EXERCISE – Take the data below and filter it for lines containing the word "only"; show each line found.

━━━━━ PROVIDED RECORDS ━━━━━

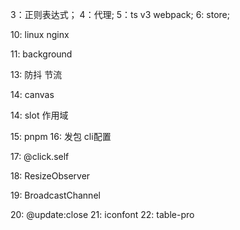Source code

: <!-- 1：容器的各种高度宽度（clientHeight、clientWidth、 offsetTop、offsetHeight...）; -->
<!-- 2：深浅拷贝; -->
3：正则表达式；
4：代理;
5：ts v3 webpack;
6: store;
<!-- 7: mixin inject provide; -->
<!-- 8: vue 模板中使用splice等改变原数组的方法 -->
<!-- 9: 阅读vue文档 -->
10: linux nginx

11: background

<!-- 12: EventBus -->

13: 防抖 节流

14: canvas

14: slot 作用域

15: pnpm 
16: 发包 cli配置

17: @click.self

18: ResizeObserver

19: BroadcastChannel

20: @update:close
21: iconfont
22: table-pro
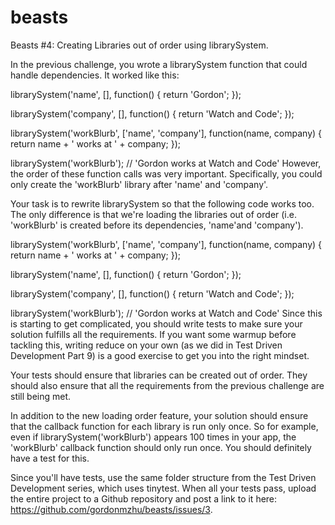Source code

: # beasts
Beasts #4: Creating Libraries out of order using librarySystem.

In the previous challenge, you wrote a librarySystem function that could handle dependencies. It worked like this:

librarySystem('name', [], function() {
  return 'Gordon';
});

librarySystem('company', [], function() {
  return 'Watch and Code';
});

librarySystem('workBlurb', ['name', 'company'], function(name, company) {
  return name + ' works at ' + company;
});

librarySystem('workBlurb'); // 'Gordon works at Watch and Code'
However, the order of these function calls was very important. Specifically, you could only create the 'workBlurb' library after 'name' and 'company'.

Your task is to rewrite librarySystem so that the following code works too. The only difference is that we're loading the libraries out of order (i.e. 'workBlurb' is created before its dependencies, 'name'and 'company').

librarySystem('workBlurb', ['name', 'company'], function(name, company) {
  return name + ' works at ' + company;
});

librarySystem('name', [], function() {
  return 'Gordon';
});

librarySystem('company', [], function() {
  return 'Watch and Code';
});

librarySystem('workBlurb'); // 'Gordon works at Watch and Code'
Since this is starting to get complicated, you should write tests to make sure your solution fulfills all the requirements. If you want some warmup before tackling this, writing reduce on your own (as we did in Test Driven Development Part 9) is a good exercise to get you into the right mindset.

Your tests should ensure that libraries can be created out of order. They should also ensure that all the requirements from the previous challenge are still being met.

In addition to the new loading order feature, your solution should ensure that the callback function for each library is run only once. So for example, even if librarySystem('workBlurb') appears 100 times in your app, the 'workBlurb' callback function should only run once. You should definitely have a test for this.

Since you'll have tests, use the same folder structure from the Test Driven Development series, which uses tinytest. When all your tests pass, upload the entire project to a Github repository and post a link to it here: https://github.com/gordonmzhu/beasts/issues/3.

━━━━━

RESPONSE AREA –
However, the order of these function calls was very important. Specifically, you could only create the 'workBlurb' library after 'name' and 'company'.
Your task is to rewrite librarySystem so that the following code works too. The only difference is that we're loading the libraries out of order (i.e. 'workBlurb' is created before its dependencies, 'name'and 'company').
In addition to the new loading order feature, your solution should ensure that the callback function for each library is run only once. So for example, even if librarySystem('workBlurb') appears 100 times in your app, the 'workBlurb' callback function should only run once. You should definitely have a test for this.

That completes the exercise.